Em segundo lugar, a falta de diálogo com os contribuintes, pessoas e empresas, tem sido uma constante. Em geral, uma única proposta, usualmente patrocinada por indivíduos ou grupos de interesse, é endossada por políticos e torna-se hegemônica, assumindo ares de uma bala de prata. No entanto, via de regra, falta-lhe neutralidade, favorecendo determinados setores e prejudicando fortemente outros.
Infelizmente estamos revivendo neste momento o mesmo ciclo de frustrações. Contudo, uma variável se modificou nestes últimos dois anos: o empenho em prol do projeto hegemônico de reforma tributária se enraizou na classe política sob a liderança da Câmara dos Deputados.
Se por um lado este ímpeto reformista é positivo, por outro não conta com o apoio majoritário de protagonistas empresariais, acadêmicos e operadores do tema tributário. A discussão que se arrasta desde meados do ano passado e o recente adiamento do prazo para a conclusão dos trabalhos da Comissão Mista atestam os conflitos não resolvidos.
O deslocamento da carga tributária entre setores produtivos tem sido um dos pontos de conflito mais aventados recentemente. A alíquota única universal de 25%, e o fato de os setores mais intensivos em mão de obra não poderem receber créditos do custo do trabalho, implicarão significativos incrementos em sua carga tributária. Por outras razões, também a agropecuária sofreria significativo aumento. A argumentação dos proponentes da PEC 45 indica que são setores alegadamente subtributados e que o método operacional dos tributos sobre valor agregado compensaria a elevação da alíquota nominal do tributo.
Mostramos abaixo que, diferentemente do que tem sido alegado, o setor de serviços não é sub tributado. A tabela 1 mostra o recolhimento global por setores da economia brasileira, onde se vê que os serviços são fortemente onerados relativamente à sua receita bruta.

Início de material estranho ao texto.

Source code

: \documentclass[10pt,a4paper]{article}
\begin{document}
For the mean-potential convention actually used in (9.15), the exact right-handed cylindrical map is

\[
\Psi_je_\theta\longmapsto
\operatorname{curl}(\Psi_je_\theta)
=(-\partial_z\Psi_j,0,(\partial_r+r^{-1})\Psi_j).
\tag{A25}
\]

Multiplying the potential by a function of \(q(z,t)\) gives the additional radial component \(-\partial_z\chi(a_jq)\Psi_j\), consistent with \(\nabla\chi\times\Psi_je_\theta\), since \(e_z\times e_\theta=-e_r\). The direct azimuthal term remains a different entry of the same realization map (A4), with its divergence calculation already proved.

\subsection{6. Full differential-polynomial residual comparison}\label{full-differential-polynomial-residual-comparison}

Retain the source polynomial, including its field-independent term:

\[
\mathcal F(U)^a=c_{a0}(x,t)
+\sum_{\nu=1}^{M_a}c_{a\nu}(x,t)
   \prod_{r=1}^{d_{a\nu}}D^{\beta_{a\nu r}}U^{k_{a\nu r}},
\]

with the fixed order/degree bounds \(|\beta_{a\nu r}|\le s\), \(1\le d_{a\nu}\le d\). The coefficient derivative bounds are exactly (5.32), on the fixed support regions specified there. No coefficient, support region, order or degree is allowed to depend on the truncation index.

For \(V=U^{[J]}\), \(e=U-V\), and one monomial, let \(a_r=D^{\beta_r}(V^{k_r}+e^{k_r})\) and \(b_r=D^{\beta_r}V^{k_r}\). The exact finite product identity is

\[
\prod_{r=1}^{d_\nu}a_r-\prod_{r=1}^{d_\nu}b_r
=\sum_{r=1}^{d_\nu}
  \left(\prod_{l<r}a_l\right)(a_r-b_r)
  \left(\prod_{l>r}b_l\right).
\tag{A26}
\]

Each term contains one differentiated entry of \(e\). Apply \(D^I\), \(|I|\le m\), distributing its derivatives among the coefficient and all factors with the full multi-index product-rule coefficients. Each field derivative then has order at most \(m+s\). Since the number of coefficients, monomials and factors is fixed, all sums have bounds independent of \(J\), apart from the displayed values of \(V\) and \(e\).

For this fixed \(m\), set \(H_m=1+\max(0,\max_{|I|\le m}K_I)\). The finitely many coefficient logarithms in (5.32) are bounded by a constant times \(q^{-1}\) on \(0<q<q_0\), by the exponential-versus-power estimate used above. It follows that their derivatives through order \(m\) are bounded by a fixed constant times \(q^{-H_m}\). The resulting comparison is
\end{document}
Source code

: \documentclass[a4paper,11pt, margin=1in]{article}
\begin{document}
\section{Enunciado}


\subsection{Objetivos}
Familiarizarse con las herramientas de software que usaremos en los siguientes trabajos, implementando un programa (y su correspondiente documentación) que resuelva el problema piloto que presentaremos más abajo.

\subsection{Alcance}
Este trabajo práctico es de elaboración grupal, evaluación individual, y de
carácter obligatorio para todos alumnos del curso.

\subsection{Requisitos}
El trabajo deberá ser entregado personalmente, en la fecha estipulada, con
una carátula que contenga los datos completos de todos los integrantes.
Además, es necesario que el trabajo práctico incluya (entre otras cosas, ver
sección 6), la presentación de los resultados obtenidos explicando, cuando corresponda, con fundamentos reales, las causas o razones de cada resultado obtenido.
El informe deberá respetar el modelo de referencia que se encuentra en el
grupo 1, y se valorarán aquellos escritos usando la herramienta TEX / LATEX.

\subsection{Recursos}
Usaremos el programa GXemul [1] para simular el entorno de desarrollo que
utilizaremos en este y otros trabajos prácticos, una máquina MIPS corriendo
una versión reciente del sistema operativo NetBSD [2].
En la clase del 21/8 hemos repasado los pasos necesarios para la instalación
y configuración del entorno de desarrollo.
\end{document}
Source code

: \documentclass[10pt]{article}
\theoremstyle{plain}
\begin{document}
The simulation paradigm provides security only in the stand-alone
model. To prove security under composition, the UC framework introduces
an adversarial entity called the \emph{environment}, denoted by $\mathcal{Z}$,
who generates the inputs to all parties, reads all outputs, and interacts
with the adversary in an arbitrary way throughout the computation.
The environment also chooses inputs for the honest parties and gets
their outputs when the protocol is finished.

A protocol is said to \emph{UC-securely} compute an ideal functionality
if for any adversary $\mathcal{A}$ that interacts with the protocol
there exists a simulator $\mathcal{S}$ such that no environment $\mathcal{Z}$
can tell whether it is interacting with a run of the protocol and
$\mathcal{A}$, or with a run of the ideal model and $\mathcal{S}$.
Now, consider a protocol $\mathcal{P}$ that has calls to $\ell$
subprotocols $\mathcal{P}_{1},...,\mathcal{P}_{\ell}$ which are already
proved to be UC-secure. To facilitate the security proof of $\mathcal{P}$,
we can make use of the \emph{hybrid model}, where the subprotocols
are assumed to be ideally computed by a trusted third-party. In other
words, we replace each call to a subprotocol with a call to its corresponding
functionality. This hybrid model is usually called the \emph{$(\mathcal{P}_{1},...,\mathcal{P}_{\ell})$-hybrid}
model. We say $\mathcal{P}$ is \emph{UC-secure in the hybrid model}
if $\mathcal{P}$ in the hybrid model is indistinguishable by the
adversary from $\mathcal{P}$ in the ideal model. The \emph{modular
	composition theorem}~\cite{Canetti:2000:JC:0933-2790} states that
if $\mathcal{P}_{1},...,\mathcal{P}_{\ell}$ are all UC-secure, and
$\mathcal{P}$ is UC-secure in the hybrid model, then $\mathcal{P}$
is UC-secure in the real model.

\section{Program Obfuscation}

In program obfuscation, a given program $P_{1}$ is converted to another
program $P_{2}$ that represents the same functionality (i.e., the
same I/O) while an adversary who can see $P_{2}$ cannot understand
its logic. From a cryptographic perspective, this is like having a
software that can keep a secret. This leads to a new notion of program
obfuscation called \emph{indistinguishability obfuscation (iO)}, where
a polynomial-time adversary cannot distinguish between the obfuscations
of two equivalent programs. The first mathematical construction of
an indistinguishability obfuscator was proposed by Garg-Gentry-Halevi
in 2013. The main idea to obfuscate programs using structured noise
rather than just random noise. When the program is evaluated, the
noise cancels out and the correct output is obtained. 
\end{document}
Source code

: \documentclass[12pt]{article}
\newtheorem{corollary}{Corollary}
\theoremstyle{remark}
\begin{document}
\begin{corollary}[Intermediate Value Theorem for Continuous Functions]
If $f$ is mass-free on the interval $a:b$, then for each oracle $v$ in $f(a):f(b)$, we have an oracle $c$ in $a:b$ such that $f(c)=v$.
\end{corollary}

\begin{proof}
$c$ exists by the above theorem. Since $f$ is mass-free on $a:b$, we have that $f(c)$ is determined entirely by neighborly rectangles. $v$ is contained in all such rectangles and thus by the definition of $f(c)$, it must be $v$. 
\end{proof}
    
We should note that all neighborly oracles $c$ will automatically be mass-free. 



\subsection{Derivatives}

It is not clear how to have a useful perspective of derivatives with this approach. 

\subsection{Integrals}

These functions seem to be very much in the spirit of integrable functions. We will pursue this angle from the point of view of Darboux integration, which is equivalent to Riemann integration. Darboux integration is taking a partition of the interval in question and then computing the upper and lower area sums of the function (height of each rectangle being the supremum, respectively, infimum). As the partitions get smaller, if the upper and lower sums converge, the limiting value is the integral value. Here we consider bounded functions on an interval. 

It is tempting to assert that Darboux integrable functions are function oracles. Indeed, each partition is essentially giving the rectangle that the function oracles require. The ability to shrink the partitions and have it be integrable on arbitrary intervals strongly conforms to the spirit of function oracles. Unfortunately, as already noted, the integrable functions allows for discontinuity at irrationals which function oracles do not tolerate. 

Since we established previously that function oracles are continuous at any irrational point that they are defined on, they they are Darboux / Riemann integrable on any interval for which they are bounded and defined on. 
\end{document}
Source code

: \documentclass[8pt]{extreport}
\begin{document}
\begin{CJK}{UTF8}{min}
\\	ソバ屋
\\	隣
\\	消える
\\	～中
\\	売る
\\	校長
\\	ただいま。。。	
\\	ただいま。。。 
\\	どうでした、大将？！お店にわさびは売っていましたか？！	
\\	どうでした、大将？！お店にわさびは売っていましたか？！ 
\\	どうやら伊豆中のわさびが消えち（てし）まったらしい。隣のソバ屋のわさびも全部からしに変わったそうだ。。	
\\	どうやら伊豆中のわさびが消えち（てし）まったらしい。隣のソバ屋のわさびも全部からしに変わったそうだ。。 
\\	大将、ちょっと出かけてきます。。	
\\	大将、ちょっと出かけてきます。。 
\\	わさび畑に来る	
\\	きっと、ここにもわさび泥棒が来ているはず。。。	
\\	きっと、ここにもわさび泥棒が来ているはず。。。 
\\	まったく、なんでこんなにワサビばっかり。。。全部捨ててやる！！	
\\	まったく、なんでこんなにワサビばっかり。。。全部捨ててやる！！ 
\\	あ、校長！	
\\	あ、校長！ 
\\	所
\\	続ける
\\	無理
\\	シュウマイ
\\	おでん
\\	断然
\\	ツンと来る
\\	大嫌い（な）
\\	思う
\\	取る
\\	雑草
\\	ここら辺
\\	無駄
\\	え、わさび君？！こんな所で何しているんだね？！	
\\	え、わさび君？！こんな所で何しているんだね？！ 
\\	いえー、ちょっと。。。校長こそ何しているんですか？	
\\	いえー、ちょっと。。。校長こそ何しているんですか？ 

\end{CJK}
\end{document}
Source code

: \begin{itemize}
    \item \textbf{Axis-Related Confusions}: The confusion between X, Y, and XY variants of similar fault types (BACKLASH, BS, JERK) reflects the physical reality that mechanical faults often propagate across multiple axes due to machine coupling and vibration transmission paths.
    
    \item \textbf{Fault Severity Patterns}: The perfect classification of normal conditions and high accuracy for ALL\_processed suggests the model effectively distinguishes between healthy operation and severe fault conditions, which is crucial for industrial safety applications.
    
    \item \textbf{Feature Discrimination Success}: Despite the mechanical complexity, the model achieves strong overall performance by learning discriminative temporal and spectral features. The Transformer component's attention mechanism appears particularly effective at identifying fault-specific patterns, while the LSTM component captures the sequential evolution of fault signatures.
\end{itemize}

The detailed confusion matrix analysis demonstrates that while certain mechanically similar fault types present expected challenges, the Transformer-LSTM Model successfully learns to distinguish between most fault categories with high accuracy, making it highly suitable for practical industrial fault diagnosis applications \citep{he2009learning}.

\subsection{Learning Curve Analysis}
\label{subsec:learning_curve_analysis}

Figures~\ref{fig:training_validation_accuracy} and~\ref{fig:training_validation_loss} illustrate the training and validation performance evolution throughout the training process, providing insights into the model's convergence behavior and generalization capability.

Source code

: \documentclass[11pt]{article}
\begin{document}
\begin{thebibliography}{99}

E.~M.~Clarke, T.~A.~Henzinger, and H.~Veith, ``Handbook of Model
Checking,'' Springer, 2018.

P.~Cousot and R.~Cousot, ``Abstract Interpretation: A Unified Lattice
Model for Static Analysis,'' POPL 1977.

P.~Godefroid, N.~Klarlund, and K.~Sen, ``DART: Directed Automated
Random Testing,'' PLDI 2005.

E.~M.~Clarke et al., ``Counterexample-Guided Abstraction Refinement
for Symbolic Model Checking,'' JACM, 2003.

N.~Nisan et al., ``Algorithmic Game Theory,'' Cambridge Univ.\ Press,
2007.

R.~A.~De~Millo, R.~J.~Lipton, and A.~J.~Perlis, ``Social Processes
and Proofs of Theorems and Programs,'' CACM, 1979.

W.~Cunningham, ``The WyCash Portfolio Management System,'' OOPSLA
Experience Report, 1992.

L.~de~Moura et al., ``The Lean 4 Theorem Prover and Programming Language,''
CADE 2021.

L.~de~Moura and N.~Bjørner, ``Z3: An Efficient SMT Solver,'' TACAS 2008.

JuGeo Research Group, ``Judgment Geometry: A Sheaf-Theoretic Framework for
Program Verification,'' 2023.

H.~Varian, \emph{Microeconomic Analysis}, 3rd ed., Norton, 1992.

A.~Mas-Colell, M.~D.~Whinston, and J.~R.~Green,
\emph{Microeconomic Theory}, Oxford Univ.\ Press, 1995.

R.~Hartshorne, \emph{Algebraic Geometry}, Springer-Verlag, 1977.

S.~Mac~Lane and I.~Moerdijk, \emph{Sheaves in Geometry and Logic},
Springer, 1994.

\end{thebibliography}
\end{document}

Nota: o ISS de R$ 62,1bi foi rateado de acordo com as receitas brutas do setor financeiro e do setor de serviços. O ICMS foi ajustado de acordo com dados do Confaz, que distribui a receita entre setores primário, secundário, terciário, transporte, comunicação, comércio, energia, combustíveis etc. Transporte e comunicação estão no setor de serviços. No setor industrial apenas o que o Confaz classifica como setor secundário foi considerado. Se acrescentar energia, combustíveis e outros na indústria a carga total é superior a 15%. A arrecadação total do ICMS foi de R$ 479,3 bi. Este exercício considera R$ 302 bi em razão do exposto acima.
No tocante ao deslocamento da carga tributária em desfavor dos setores de serviços e agropecuário a tabela 2 abaixo mostra o resultado da simulação utilizando a matriz insumo-produto calculada com base na Tabela de Recursos e Usos (TRU) do IBGE de 2017.
Como pode ser observado, nota-se que as atividades ligadas à agricultura, pecuária, comércio, e principalmente serviços terão significativos aumentos de carga tributária a serem repassados aos adquirentes intermediários ou finais. Por outro lado, as atividades industriais, e possivelmente a intermediação financeira (dependendo de como venha a ser tratada na PEC 45) terão expressivas reduções tributárias na composição de seus custos.
Em resumo, os dois setores mais tributados na economia brasileira, nomeadamente os serviços e a agricultura são os dois que sofrerão os maiores deslocamentos de carga com a PEC 45 com aumento em torno de 25% no recolhimento dos tributos objeto daquele projeto.
Vale dizer que o projeto a ser levado ao plenário da Câmara dos Deputados sequer foi apresentado até o momento em que este texto foi redigido. O parecer do relator deverá introduzir importantes alterações no projeto original e, portanto, não deve ser levado à votação sem que a sociedade tenha a oportunidade de conhecê-lo, avaliá-lo e discuti-lo em profundidade.
Nesse sentido, qualquer tentativa de aprová-lo mediante acordo de lideranças partidárias com o governo ainda em 2020 não poderia ter outra descrição que uma punhalada nas costas da contribuinte brasileiro, tornando-o um mero expectador de algo que para ele pode ser questão de sobrevivência.